Methods. The study included 60 patients with first time acute myocardial infarction, 30 were treated with fibrinolytic therapy (pharmacological subgroup), and 30 were treated with emergency percutaneous coronary intervention (invasive subgroup). Evaluation was performed at 1 week and after 30 days by conventional echo, tissue Doppler image, and 2dimentional strain (Global longitudinal peak systolic strain).
Results. 47% of the study populations were considered as having a significant recovery in systolic function by one month (60% of invasive subgroup, and 40% of those who had fibrinolysis, p=0.5).
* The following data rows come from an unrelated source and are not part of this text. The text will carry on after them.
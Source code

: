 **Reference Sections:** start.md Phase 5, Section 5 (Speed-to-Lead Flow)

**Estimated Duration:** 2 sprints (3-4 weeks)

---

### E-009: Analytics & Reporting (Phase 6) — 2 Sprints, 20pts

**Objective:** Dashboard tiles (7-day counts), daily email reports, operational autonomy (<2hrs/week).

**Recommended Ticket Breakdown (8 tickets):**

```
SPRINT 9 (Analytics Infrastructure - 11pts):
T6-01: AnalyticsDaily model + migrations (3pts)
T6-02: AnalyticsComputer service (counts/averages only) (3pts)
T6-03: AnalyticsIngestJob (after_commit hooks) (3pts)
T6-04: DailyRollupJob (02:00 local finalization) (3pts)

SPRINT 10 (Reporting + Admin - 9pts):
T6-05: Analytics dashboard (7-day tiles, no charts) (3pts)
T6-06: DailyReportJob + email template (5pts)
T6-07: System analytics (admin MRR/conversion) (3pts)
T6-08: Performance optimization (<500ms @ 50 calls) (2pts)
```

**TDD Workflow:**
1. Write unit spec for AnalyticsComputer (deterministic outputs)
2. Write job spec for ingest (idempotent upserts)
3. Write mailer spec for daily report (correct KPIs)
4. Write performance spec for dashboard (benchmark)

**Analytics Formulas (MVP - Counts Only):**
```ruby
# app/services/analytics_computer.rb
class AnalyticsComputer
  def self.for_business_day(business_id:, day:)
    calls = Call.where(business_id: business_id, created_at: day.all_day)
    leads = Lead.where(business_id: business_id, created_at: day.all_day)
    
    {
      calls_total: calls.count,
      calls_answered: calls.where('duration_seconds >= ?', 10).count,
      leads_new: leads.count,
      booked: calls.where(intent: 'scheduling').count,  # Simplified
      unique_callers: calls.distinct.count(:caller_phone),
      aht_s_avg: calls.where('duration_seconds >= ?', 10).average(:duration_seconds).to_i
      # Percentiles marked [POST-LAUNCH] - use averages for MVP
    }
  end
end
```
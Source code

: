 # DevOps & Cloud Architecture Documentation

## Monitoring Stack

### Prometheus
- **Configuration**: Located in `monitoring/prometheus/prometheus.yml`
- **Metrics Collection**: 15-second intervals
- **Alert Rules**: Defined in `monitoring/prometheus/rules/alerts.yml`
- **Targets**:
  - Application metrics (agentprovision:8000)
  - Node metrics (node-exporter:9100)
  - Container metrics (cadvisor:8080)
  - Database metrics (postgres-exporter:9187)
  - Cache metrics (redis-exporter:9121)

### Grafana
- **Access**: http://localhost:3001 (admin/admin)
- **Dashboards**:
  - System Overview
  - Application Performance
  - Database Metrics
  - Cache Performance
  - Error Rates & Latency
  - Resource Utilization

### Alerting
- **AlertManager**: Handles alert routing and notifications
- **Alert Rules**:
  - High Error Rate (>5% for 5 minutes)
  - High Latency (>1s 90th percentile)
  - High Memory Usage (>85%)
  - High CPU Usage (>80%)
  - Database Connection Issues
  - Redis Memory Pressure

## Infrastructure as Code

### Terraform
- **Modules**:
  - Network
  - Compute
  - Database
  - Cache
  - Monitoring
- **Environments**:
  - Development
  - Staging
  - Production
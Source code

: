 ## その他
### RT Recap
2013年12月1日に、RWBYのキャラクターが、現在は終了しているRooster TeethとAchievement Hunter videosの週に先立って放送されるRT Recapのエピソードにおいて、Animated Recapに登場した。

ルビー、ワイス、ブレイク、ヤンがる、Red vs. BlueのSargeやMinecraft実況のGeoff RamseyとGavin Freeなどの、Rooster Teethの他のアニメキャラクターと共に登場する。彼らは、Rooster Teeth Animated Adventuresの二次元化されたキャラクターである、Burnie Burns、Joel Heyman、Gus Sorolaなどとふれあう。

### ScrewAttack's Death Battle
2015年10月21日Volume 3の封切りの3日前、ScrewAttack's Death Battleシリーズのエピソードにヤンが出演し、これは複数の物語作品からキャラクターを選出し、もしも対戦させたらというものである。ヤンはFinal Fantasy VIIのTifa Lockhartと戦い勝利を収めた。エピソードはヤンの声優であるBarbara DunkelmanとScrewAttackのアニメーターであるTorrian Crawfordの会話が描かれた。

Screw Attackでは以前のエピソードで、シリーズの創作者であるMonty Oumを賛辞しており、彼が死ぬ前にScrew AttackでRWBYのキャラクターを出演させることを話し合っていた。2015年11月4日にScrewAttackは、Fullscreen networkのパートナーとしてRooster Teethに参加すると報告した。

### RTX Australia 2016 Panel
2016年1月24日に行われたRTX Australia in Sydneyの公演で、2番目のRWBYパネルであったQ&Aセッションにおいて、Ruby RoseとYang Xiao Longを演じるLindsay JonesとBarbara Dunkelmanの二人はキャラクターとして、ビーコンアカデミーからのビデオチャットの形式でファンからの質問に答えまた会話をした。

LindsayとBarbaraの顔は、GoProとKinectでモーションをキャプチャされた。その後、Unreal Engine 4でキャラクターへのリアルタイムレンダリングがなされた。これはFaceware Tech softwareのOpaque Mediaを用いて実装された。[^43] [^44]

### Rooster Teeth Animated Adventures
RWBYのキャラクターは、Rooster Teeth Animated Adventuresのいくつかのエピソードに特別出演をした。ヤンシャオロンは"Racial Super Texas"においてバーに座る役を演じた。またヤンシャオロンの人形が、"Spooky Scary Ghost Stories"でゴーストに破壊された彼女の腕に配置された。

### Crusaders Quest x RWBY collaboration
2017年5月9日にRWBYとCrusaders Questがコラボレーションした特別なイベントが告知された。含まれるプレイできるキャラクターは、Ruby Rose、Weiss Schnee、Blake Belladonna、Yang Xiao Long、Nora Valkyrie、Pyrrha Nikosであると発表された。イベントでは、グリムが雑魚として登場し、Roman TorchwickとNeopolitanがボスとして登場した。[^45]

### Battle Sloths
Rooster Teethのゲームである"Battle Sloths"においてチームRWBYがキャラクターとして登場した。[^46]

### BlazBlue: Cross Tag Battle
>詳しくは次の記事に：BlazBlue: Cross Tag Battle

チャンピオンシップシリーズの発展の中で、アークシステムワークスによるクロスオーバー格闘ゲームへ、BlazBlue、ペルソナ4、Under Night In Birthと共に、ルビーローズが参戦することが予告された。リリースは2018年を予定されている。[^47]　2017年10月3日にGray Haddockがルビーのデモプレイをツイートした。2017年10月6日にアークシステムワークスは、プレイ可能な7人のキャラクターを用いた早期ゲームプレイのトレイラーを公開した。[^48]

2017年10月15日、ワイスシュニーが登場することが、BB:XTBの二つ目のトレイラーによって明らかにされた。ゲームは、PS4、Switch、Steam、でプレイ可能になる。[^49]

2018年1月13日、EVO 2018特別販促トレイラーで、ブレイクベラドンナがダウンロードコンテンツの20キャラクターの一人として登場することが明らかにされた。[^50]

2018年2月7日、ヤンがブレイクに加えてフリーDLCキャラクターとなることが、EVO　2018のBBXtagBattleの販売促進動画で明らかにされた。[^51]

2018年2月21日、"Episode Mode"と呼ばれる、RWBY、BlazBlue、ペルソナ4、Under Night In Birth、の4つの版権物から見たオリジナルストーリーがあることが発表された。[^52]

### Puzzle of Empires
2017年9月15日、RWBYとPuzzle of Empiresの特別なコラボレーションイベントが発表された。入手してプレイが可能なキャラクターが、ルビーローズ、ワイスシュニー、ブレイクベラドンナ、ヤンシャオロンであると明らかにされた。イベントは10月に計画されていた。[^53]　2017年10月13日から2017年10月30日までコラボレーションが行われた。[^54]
Conventional echo parameters showed insignificant difference neither from 1 week to 1month, nor between the two subgroups. There was significant improvement in systolic wave by tissue Doppler from 5cm/sec ±4 at 1 week to 7 cm/sec ±3 at one month, and was higher in invasive subgroup compared to pharmacological subgroup (8 cm/sec ±2 versus 5 cm/sec ±2, p= 0.02). Global longitudinal peak systolic strain showed significant improvement from -13.5% ±7 at one week to -15 % ±8 at one month. It was better in invasive group than in pharmacological one at baseline (-15.2%±5 versus -11.9%±4, p= 0.04). At one month, Global longitudinal peak systolic strain improved to -12%±4%, -16%±3 in the pharmacological and invasive subgroups respectively, p 0.04.
Conclusion. Global longitudinal peak systolic strain and Tissue Doppler parameters detected the recovery of left ventricular systolic function after myocardial infarction Moreover, better recovery was reported in invasive reperfusion than pharmacological one.